I love film. Others will judge the value of my work. But that is not why I do it, for the praise of others. I do it because, in all seriousness, I’m a worshipper who sits in silence in the chapel of the cinema. But more than that, I do it for a simple love of the work itself.
I am a pariah
I am a pariah. Medically, in Ireland. Not to the Health Service Executive: it cares for me and values my dignity. But to the consultants who care for people with motor neuron disease, who research it, I’m the invisible man. You would imagine that people in the business of caring for individuals with motor neuron disease and those who research it would be interested in my particular case. You would be wrong. From the moment I was mechanically ventilated, all contact with the motor neuron disease medical establishment stopped. That was six years ago. To them, the moment I was ventilated I ceased to exist.
I don’t hate my body. I have had a long time to think about the disease. I would like to know the cause, of course I would. I would like to know the identity of the criminal. I no longer think about a cure. Cures are for the newly diagnosed. For slowing the progression. I left that behind years ago.

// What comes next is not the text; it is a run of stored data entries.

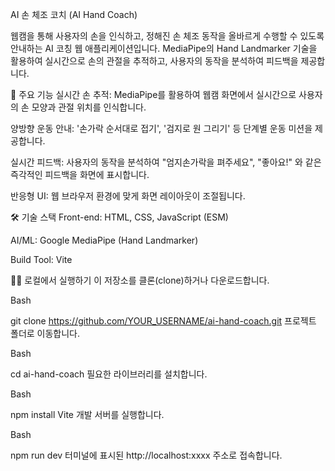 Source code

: AI 손 체조 코치 (AI Hand Coach)

웹캠을 통해 사용자의 손을 인식하고, 정해진 손 체조 동작을 올바르게 수행할 수 있도록 안내하는 AI 코칭 웹 애플리케이션입니다. MediaPipe의 Hand Landmarker 기술을 활용하여 실시간으로 손의 관절을 추적하고, 사용자의 동작을 분석하여 피드백을 제공합니다.


🌟 주요 기능
실시간 손 추적: MediaPipe를 활용하여 웹캠 화면에서 실시간으로 사용자의 손 모양과 관절 위치를 인식합니다.

양방향 운동 안내: '손가락 순서대로 접기', '검지로 원 그리기' 등 단계별 운동 미션을 제공합니다.

실시간 피드백: 사용자의 동작을 분석하여 "엄지손가락을 펴주세요", "좋아요!" 와 같은 즉각적인 피드백을 화면에 표시합니다.

반응형 UI: 웹 브라우저 환경에 맞게 화면 레이아웃이 조절됩니다.

🛠️ 기술 스택
Front-end: HTML, CSS, JavaScript (ESM)

AI/ML: Google MediaPipe (Hand Landmarker)

Build Tool: Vite

🏃‍♀️ 로컬에서 실행하기
이 저장소를 클론(clone)하거나 다운로드합니다.

Bash

git clone https://github.com/YOUR_USERNAME/ai-hand-coach.git
프로젝트 폴더로 이동합니다.

Bash

cd ai-hand-coach
필요한 라이브러리를 설치합니다.

Bash

npm install
Vite 개발 서버를 실행합니다.

Bash

npm run dev
터미널에 표시된 http://localhost:xxxx 주소로 접속합니다.
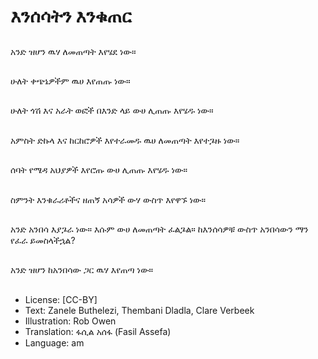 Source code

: # እንሰሳትን እንቁጠር

##
አንድ ዝሆን ዉሃ ለመጠጣት እየሄደ ነው።

##
ሁለት ቀጭኔዎችም ዉሀ እየጠጡ ነው።

##
ሁለት ጎሽ እና አራት ወፎች በእንድ ላይ ውሀ ሊጠጡ እየሄዱ ነው።

##
አምስት ድኩላ እና ከርከሮዎች እየተራመዱ ዉሀ ለመጠጣት እየተጔዙ ነው።

##
ሰባት የሜዳ አህያዎች እየሮጡ ውሀ ሊጠጡ እየሄዱ ነው።

##
ስምንት እንቁራሪቶችና ዘጠኝ አሳዎች ውሃ ውስጥ እየዋኙ ነው።

##
አንድ አንበሳ እያጔራ ነው። እሱም ውሀ ለመጠጣት ፈልጔል። ከእንሰሳዎቹ ውስጥ አንበሳውን ማን የፈራ ይመስላችኋል?

##
አንድ ዝሆን ከአንበሳው ጋር ዉሃ እየጠጣ ነው።

##
* License: [CC-BY]
* Text: Zanele Buthelezi, Thembani Dladla, Clare Verbeek
* Illustration: Rob Owen
* Translation: ፋሲል አሰፋ (Fasil Assefa)
* Language: am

I don’t hate my body because I don’t want to hate it. I don’t believe there is anything inherently wrong with my body, with my genes or the code of my DNA. Got a problem with that? Prove me wrong.
My opinion, for what it’s worth, which to the medical profession is zero, is that motor neuron disease is caused by an outside presence, a trespasser. So I don’t blame my body. I love my body. For its resilience. For enduring. For being alive. And staying that way.